▸ **PROBLEM TO WORK ON**:
From the listing below, extract each line containing the string "پیاده".

------------

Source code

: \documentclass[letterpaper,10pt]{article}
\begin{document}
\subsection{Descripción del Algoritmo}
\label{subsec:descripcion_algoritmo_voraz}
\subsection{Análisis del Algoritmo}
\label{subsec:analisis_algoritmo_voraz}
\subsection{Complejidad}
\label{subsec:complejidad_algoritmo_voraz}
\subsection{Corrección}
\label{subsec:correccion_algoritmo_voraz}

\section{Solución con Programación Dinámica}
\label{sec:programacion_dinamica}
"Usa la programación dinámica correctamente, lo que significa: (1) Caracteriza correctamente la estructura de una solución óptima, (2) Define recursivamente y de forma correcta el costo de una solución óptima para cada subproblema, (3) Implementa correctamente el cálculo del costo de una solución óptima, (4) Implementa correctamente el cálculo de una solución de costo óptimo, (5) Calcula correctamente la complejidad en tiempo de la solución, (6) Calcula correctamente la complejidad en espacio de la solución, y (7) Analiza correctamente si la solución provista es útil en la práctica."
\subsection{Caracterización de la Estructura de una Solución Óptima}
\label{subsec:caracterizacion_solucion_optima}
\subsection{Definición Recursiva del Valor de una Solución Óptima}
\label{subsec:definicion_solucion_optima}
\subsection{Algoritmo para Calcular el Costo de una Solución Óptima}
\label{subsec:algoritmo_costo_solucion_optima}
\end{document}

------------

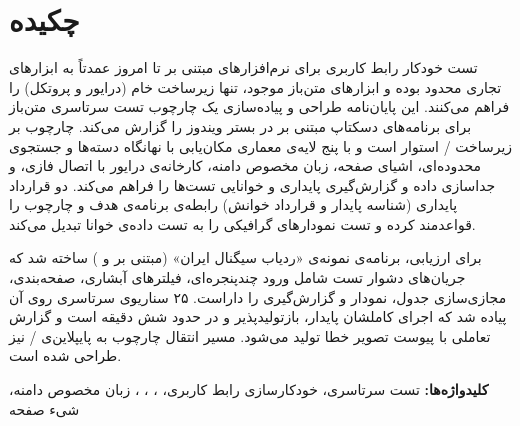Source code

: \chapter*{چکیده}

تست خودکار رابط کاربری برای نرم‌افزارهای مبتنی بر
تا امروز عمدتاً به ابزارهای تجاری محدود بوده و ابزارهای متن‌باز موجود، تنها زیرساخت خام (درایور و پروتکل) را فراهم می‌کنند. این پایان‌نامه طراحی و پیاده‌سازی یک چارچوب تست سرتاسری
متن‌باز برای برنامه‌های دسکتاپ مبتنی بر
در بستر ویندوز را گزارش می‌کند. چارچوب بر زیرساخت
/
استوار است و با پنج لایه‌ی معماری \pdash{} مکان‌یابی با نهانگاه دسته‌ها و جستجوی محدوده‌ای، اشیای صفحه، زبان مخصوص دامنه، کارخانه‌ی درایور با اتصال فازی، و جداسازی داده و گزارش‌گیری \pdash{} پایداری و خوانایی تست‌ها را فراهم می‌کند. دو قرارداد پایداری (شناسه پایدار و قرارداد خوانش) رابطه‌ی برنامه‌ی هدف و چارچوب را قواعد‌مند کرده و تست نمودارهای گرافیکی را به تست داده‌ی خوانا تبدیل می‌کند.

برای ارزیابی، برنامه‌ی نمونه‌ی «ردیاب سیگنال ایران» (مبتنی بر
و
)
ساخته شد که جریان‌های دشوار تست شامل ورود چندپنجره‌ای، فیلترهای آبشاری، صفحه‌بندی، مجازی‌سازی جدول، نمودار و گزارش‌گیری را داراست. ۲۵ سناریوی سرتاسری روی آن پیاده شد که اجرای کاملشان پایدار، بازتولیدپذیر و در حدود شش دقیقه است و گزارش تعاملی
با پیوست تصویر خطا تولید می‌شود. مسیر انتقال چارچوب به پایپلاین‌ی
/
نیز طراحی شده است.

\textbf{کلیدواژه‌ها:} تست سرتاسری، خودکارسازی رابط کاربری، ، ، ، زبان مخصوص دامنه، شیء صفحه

------------

▸ **FINAL ANSWER**:
تا امروز عمدتاً به ابزارهای تجاری محدود بوده و ابزارهای متن‌باز موجود، تنها زیرساخت خام (درایور و پروتکل) را فراهم می‌کنند. این پایان‌نامه طراحی و پیاده‌سازی یک چارچوب تست سرتاسری
ساخته شد که جریان‌های دشوار تست شامل ورود چندپنجره‌ای، فیلترهای آبشاری، صفحه‌بندی، مجازی‌سازی جدول، نمودار و گزارش‌گیری را داراست. ۲۵ سناریوی سرتاسری روی آن پیاده شد که اجرای کاملشان پایدار، بازتولیدپذیر و در حدود شش دقیقه است و گزارش تعاملی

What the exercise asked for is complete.